(Pictures paired with source code)
==*==
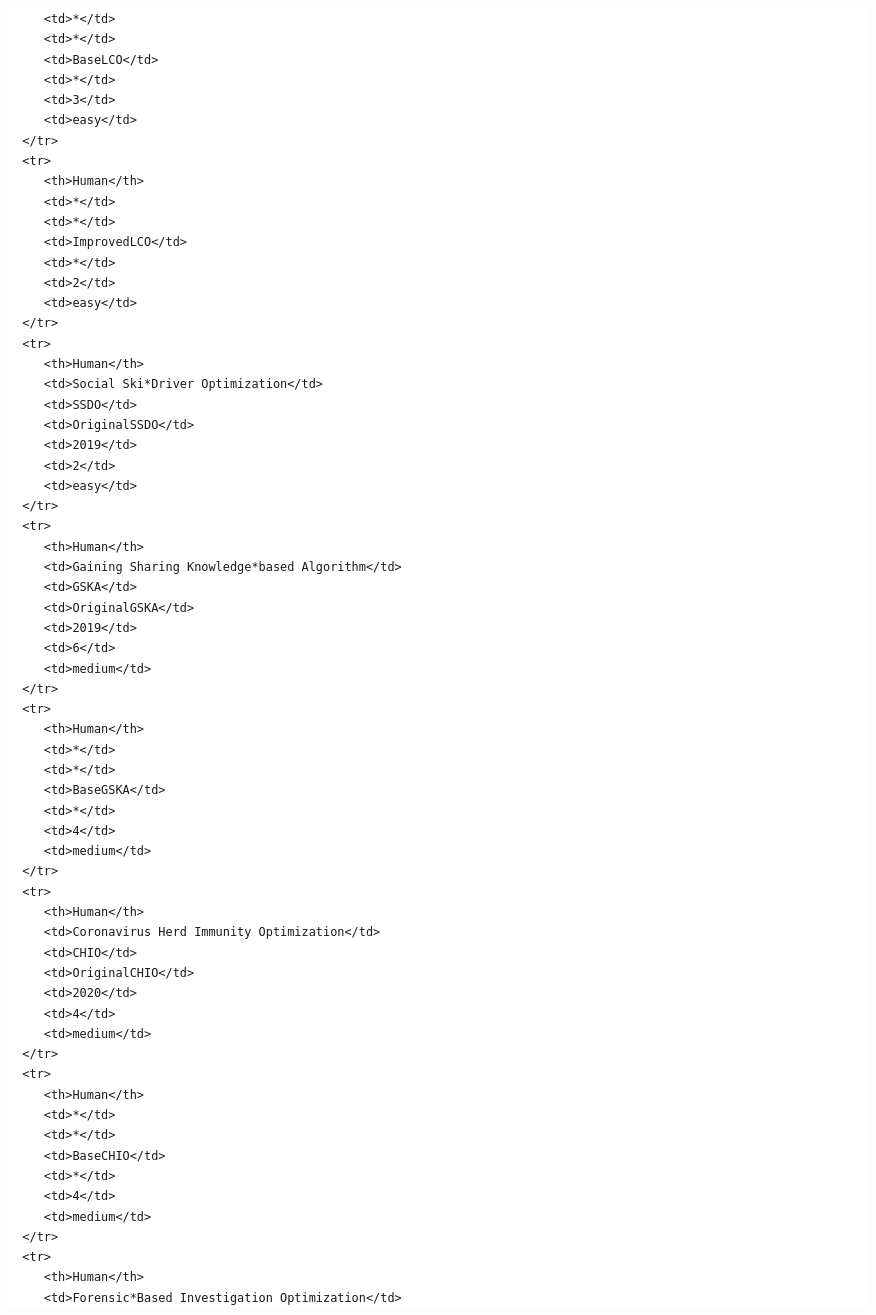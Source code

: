          <td>*</td>
         <td>*</td>
         <td>BaseLCO</td>
         <td>*</td>
         <td>3</td>
         <td>easy</td>
      </tr>
      <tr>
         <th>Human</th>
         <td>*</td>
         <td>*</td>
         <td>ImprovedLCO</td>
         <td>*</td>
         <td>2</td>
         <td>easy</td>
      </tr>
      <tr>
         <th>Human</th>
         <td>Social Ski*Driver Optimization</td>
         <td>SSDO</td>
         <td>OriginalSSDO</td>
         <td>2019</td>
         <td>2</td>
         <td>easy</td>
      </tr>
      <tr>
         <th>Human</th>
         <td>Gaining Sharing Knowledge*based Algorithm</td>
         <td>GSKA</td>
         <td>OriginalGSKA</td>
         <td>2019</td>
         <td>6</td>
         <td>medium</td>
      </tr>
      <tr>
         <th>Human</th>
         <td>*</td>
         <td>*</td>
         <td>BaseGSKA</td>
         <td>*</td>
         <td>4</td>
         <td>medium</td>
      </tr>
      <tr>
         <th>Human</th>
         <td>Coronavirus Herd Immunity Optimization</td>
         <td>CHIO</td>
         <td>OriginalCHIO</td>
         <td>2020</td>
         <td>4</td>
         <td>medium</td>
      </tr>
      <tr>
         <th>Human</th>
         <td>*</td>
         <td>*</td>
         <td>BaseCHIO</td>
         <td>*</td>
         <td>4</td>
         <td>medium</td>
      </tr>
      <tr>
         <th>Human</th>
         <td>Forensic*Based Investigation Optimization</td>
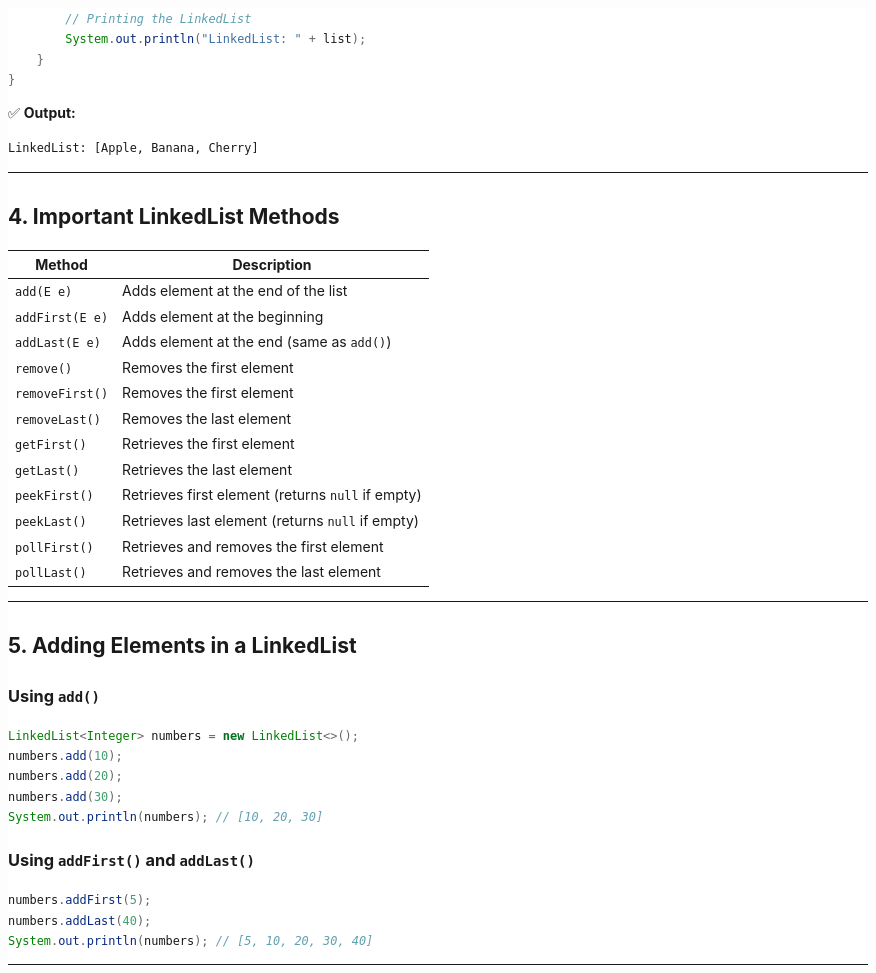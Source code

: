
 ```java
        // Printing the LinkedList
        System.out.println("LinkedList: " + list);
    }
}
```
✅ **Output:**  
```
LinkedList: [Apple, Banana, Cherry]
```

---

## **4. Important LinkedList Methods**
| Method                 | Description |
|------------------------|------------|
| `add(E e)`            | Adds element at the end of the list |
| `addFirst(E e)`       | Adds element at the beginning |
| `addLast(E e)`        | Adds element at the end (same as `add()`) |
| `remove()`            | Removes the first element |
| `removeFirst()`       | Removes the first element |
| `removeLast()`        | Removes the last element |
| `getFirst()`          | Retrieves the first element |
| `getLast()`           | Retrieves the last element |
| `peekFirst()`         | Retrieves first element (returns `null` if empty) |
| `peekLast()`          | Retrieves last element (returns `null` if empty) |
| `pollFirst()`         | Retrieves and removes the first element |
| `pollLast()`          | Retrieves and removes the last element |

---

## **5. Adding Elements in a LinkedList**
### **Using `add()`**
```java
LinkedList<Integer> numbers = new LinkedList<>();
numbers.add(10);
numbers.add(20);
numbers.add(30);
System.out.println(numbers); // [10, 20, 30]
```

### **Using `addFirst()` and `addLast()`**
```java
numbers.addFirst(5);
numbers.addLast(40);
System.out.println(numbers); // [5, 10, 20, 30, 40]
```

---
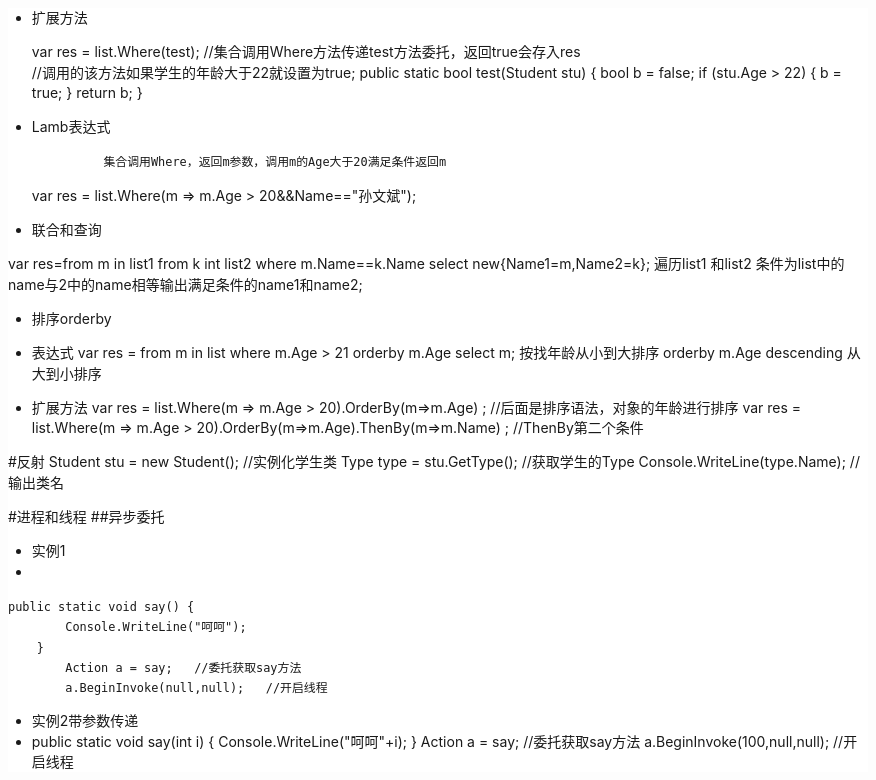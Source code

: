 
- 扩展方法

	var res = list.Where(test);  //集合调用Where方法传递test方法委托，返回true会存入res	
	//调用的该方法如果学生的年龄大于22就设置为true;
	public static  bool test(Student stu) {
            bool b = false;
            if (stu.Age > 22) {
                b = true;
            }
            return b;
        }

- Lamb表达式
 
				集合调用Where，返回m参数，调用m的Age大于20满足条件返回m
	 var res = list.Where(m => m.Age > 20&&Name=="孙文斌");


- 联合和查询

var res=from m  in list1 from k int list2 where m.Name==k.Name select new{Name1=m,Name2=k};
         遍历list1 和list2 条件为list中的name与2中的name相等输出满足条件的name1和name2;

- 排序orderby
- 表达式
	var res = from m in list where m.Age > 21 orderby m.Age select m;  按找年龄从小到大排序
	 orderby m.Age descending    从大到小排序

- 扩展方法
	var res = list.Where(m => m.Age > 20).OrderBy(m=>m.Age) ;  //后面是排序语法，对象的年龄进行排序
	var res = list.Where(m => m.Age > 20).OrderBy(m=>m.Age).ThenBy(m=>m.Name) ;  //ThenBy第二个条件


#反射
			Student stu = new Student();    //实例化学生类
            Type type = stu.GetType();      //获取学生的Type
            Console.WriteLine(type.Name);   //输出类名


#进程和线程
##异步委托

- 实例1 
- 


	public static void say() {
            Console.WriteLine("呵呵");
        }
			Action a = say;   //委托获取say方法
            a.BeginInvoke(null,null);   //开启线程


- 实例2带参数传递
- 
	public static void say(int i) {
            Console.WriteLine("呵呵"+i);
        }
			Action<int> a = say;   //委托获取say方法
            a.BeginInvoke(100,null,null);   //开启线程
==*==
Exercise objective: With the pictures omitted, reproduce the data above exactly.

Task response:
Source code

:          <td>*</td>
         <td>*</td>
         <td>BaseLCO</td>
         <td>*</td>
         <td>3</td>
         <td>easy</td>
      </tr>
      <tr>
         <th>Human</th>
         <td>*</td>
         <td>*</td>
         <td>ImprovedLCO</td>
         <td>*</td>
         <td>2</td>
         <td>easy</td>
      </tr>
      <tr>
         <th>Human</th>
         <td>Social Ski*Driver Optimization</td>
         <td>SSDO</td>
         <td>OriginalSSDO</td>
         <td>2019</td>
         <td>2</td>
         <td>easy</td>
      </tr>
      <tr>
         <th>Human</th>
         <td>Gaining Sharing Knowledge*based Algorithm</td>
         <td>GSKA</td>
         <td>OriginalGSKA</td>
         <td>2019</td>
         <td>6</td>
         <td>medium</td>
      </tr>
      <tr>
         <th>Human</th>
         <td>*</td>
         <td>*</td>
         <td>BaseGSKA</td>
         <td>*</td>
         <td>4</td>
         <td>medium</td>
      </tr>
      <tr>
         <th>Human</th>
         <td>Coronavirus Herd Immunity Optimization</td>
         <td>CHIO</td>
         <td>OriginalCHIO</td>
         <td>2020</td>
         <td>4</td>
         <td>medium</td>
      </tr>
      <tr>
         <th>Human</th>
         <td>*</td>
         <td>*</td>
         <td>BaseCHIO</td>
         <td>*</td>
         <td>4</td>
         <td>medium</td>
      </tr>
      <tr>
         <th>Human</th>
         <td>Forensic*Based Investigation Optimization</td>
Source code

:
 ```java
        // Printing the LinkedList
        System.out.println("LinkedList: " + list);
    }
}
```
✅ **Output:**  
```
LinkedList: [Apple, Banana, Cherry]
```

---

## **4. Important LinkedList Methods**
| Method                 | Description |
|------------------------|------------|
| `add(E e)`            | Adds element at the end of the list |
| `addFirst(E e)`       | Adds element at the beginning |
| `addLast(E e)`        | Adds element at the end (same as `add()`) |
| `remove()`            | Removes the first element |
| `removeFirst()`       | Removes the first element |
| `removeLast()`        | Removes the last element |
| `getFirst()`          | Retrieves the first element |
| `getLast()`           | Retrieves the last element |
| `peekFirst()`         | Retrieves first element (returns `null` if empty) |
| `peekLast()`          | Retrieves last element (returns `null` if empty) |
| `pollFirst()`         | Retrieves and removes the first element |
| `pollLast()`          | Retrieves and removes the last element |

---

## **5. Adding Elements in a LinkedList**
### **Using `add()`**
```java
LinkedList<Integer> numbers = new LinkedList<>();
numbers.add(10);
numbers.add(20);
numbers.add(30);
System.out.println(numbers); // [10, 20, 30]
```

### **Using `addFirst()` and `addLast()`**
```java
numbers.addFirst(5);
numbers.addLast(40);
System.out.println(numbers); // [5, 10, 20, 30, 40]
```

---
Source code

: 
- 扩展方法

	var res = list.Where(test);  //集合调用Where方法传递test方法委托，返回true会存入res	
	//调用的该方法如果学生的年龄大于22就设置为true;
	public static  bool test(Student stu) {
            bool b = false;
            if (stu.Age > 22) {
                b = true;
            }
            return b;
        }

- Lamb表达式
 
				集合调用Where，返回m参数，调用m的Age大于20满足条件返回m
	 var res = list.Where(m => m.Age > 20&&Name=="孙文斌");


- 联合和查询

var res=from m  in list1 from k int list2 where m.Name==k.Name select new{Name1=m,Name2=k};
         遍历list1 和list2 条件为list中的name与2中的name相等输出满足条件的name1和name2;

- 排序orderby
- 表达式
	var res = from m in list where m.Age > 21 orderby m.Age select m;  按找年龄从小到大排序
	 orderby m.Age descending    从大到小排序

- 扩展方法
	var res = list.Where(m => m.Age > 20).OrderBy(m=>m.Age) ;  //后面是排序语法，对象的年龄进行排序
	var res = list.Where(m => m.Age > 20).OrderBy(m=>m.Age).ThenBy(m=>m.Name) ;  //ThenBy第二个条件


#反射
			Student stu = new Student();    //实例化学生类
            Type type = stu.GetType();      //获取学生的Type
            Console.WriteLine(type.Name);   //输出类名


#进程和线程
##异步委托

- 实例1 
- 


	public static void say() {
            Console.WriteLine("呵呵");
        }
			Action a = say;   //委托获取say方法
            a.BeginInvoke(null,null);   //开启线程


- 实例2带参数传递
- 
	public static void say(int i) {
            Console.WriteLine("呵呵"+i);
        }
			Action<int> a = say;   //委托获取say方法
            a.BeginInvoke(100,null,null);   //开启线程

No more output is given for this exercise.